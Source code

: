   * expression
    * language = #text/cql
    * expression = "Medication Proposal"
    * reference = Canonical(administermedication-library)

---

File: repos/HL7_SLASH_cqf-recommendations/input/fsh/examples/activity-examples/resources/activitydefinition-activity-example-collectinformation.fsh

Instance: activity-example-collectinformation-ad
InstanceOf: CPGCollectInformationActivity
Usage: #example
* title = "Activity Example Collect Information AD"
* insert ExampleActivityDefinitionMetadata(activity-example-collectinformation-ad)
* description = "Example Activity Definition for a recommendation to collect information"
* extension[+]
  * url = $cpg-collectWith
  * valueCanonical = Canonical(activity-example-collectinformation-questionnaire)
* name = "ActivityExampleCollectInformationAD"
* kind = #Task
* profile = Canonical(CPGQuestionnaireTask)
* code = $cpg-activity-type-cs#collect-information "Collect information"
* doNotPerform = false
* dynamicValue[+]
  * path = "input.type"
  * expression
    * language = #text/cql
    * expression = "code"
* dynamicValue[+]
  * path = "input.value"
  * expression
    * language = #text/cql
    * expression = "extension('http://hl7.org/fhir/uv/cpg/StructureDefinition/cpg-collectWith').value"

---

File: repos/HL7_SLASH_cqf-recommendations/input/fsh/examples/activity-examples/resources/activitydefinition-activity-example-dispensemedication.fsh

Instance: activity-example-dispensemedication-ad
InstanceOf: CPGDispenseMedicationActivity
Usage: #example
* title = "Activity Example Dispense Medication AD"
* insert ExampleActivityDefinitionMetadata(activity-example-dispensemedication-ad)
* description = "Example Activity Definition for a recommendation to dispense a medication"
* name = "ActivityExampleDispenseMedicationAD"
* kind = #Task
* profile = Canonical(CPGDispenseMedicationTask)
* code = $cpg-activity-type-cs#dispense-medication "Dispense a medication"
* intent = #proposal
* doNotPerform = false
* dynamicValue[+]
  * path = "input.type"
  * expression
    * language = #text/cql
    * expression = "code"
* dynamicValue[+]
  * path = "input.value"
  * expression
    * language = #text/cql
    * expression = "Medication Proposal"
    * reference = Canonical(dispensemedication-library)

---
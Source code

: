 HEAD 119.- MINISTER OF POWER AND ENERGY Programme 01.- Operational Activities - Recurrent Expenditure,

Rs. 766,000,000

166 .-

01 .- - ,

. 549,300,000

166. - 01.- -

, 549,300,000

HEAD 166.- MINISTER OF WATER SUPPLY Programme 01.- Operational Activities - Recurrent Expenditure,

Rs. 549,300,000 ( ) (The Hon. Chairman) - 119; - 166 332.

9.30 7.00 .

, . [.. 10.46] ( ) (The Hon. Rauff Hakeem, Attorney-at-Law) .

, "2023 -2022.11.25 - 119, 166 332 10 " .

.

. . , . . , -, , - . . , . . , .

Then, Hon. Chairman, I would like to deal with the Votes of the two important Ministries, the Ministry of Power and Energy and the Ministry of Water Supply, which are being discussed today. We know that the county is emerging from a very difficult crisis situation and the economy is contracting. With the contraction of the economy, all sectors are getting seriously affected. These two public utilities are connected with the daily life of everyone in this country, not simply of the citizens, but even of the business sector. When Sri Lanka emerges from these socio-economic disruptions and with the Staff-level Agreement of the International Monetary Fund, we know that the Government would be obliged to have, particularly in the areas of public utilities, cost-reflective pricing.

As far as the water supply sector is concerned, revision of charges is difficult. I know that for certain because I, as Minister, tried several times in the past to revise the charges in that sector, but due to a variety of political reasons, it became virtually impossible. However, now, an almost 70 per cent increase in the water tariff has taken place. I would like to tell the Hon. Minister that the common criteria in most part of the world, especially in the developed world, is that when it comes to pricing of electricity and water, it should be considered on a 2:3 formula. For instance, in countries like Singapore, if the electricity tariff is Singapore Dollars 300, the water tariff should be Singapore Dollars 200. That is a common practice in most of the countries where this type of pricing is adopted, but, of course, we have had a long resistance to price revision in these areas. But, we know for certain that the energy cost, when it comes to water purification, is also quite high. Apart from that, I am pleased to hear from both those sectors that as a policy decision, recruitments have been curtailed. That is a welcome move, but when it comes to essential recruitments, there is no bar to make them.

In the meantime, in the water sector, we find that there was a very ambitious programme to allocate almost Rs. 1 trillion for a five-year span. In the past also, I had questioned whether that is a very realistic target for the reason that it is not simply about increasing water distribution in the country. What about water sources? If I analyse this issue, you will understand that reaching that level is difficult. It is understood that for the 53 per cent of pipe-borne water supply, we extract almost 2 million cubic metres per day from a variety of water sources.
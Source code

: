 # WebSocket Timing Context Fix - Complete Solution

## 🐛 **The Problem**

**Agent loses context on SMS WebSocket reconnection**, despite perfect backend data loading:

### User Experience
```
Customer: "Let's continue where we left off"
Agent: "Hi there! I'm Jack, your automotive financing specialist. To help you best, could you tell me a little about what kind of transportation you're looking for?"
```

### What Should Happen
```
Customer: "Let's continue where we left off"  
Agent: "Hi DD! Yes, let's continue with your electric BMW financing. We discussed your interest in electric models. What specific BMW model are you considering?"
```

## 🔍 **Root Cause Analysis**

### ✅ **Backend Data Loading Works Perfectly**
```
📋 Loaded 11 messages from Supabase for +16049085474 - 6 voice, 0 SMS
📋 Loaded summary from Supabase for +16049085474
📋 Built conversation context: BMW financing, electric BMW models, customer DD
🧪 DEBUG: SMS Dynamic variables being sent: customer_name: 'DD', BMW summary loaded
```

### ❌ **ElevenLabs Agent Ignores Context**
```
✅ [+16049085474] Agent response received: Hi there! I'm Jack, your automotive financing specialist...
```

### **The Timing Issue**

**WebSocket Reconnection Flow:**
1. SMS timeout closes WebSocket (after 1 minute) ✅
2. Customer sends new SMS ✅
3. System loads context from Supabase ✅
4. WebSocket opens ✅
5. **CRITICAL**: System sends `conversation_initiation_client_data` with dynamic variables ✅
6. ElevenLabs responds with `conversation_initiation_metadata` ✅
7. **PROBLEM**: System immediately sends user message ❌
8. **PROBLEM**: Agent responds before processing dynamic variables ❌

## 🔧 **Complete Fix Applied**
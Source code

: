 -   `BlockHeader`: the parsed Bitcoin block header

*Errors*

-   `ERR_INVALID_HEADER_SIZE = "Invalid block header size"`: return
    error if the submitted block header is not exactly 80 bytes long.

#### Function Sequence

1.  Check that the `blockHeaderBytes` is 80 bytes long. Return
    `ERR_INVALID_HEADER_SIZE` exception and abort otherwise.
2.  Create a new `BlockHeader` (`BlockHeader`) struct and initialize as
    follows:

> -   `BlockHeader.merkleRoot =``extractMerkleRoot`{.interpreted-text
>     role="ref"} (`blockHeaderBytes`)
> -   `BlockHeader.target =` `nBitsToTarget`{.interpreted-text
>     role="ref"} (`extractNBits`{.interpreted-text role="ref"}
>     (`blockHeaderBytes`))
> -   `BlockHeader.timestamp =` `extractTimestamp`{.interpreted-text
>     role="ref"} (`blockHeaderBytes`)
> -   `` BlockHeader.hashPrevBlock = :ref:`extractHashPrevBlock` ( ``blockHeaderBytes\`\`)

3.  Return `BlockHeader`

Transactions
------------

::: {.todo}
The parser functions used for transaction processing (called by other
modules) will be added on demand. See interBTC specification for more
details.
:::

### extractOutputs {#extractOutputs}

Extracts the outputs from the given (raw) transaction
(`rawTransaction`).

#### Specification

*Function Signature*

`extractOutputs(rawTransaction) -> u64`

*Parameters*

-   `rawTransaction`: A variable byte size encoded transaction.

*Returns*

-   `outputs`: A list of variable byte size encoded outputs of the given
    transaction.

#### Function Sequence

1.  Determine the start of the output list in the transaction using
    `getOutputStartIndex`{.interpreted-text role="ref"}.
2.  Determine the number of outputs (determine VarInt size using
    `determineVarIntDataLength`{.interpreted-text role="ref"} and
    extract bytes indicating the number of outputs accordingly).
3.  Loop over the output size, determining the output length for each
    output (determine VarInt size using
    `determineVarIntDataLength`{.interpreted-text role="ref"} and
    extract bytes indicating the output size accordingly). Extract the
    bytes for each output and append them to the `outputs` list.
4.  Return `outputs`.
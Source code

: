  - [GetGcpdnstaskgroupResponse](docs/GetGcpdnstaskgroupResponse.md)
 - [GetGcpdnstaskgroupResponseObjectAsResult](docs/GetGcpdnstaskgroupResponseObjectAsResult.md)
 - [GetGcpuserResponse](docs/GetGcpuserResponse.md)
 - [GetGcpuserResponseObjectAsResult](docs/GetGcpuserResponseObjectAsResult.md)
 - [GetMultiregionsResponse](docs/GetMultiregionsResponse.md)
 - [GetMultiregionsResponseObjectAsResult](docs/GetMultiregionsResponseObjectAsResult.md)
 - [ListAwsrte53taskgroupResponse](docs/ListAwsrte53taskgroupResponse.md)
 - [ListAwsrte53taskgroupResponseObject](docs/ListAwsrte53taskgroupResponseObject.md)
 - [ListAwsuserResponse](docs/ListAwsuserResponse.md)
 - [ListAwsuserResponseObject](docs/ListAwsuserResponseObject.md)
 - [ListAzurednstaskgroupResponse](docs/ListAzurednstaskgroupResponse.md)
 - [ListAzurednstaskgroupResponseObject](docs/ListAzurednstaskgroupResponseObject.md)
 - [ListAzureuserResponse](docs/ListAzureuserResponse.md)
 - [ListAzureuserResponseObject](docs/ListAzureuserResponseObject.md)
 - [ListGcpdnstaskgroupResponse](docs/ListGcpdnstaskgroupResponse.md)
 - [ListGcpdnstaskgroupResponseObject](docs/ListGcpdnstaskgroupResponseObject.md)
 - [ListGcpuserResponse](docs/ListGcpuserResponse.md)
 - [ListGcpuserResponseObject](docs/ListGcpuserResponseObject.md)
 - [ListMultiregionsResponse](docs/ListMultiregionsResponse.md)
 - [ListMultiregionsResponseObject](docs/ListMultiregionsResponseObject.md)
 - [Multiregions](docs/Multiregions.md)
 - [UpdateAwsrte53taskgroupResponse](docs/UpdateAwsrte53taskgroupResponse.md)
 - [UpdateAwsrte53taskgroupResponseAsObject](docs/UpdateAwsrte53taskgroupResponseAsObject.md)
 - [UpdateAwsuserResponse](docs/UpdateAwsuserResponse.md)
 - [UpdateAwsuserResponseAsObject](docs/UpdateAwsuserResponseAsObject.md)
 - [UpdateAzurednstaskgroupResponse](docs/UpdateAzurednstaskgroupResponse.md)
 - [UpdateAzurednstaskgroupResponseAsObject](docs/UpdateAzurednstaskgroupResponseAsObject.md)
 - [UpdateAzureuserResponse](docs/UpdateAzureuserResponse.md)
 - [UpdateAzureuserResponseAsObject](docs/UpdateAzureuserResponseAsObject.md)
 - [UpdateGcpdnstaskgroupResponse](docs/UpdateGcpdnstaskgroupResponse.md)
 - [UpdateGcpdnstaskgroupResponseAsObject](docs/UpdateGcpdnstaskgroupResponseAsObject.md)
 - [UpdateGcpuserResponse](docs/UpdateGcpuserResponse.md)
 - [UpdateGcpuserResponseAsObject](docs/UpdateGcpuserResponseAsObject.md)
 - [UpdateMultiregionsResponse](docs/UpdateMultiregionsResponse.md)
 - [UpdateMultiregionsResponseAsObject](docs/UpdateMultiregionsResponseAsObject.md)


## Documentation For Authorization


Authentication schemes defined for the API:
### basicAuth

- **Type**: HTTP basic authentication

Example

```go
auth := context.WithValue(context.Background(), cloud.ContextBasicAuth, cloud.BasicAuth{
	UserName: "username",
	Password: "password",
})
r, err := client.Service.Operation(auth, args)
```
┄┄┄┄┄┄┄┄┄┄
**EXERCISE BRIEF**: The lines to copy are those above that contain the string "indicating".

**FINISHED TASK**:
    extract bytes indicating the number of outputs accordingly).
    extract bytes indicating the output size accordingly). Extract the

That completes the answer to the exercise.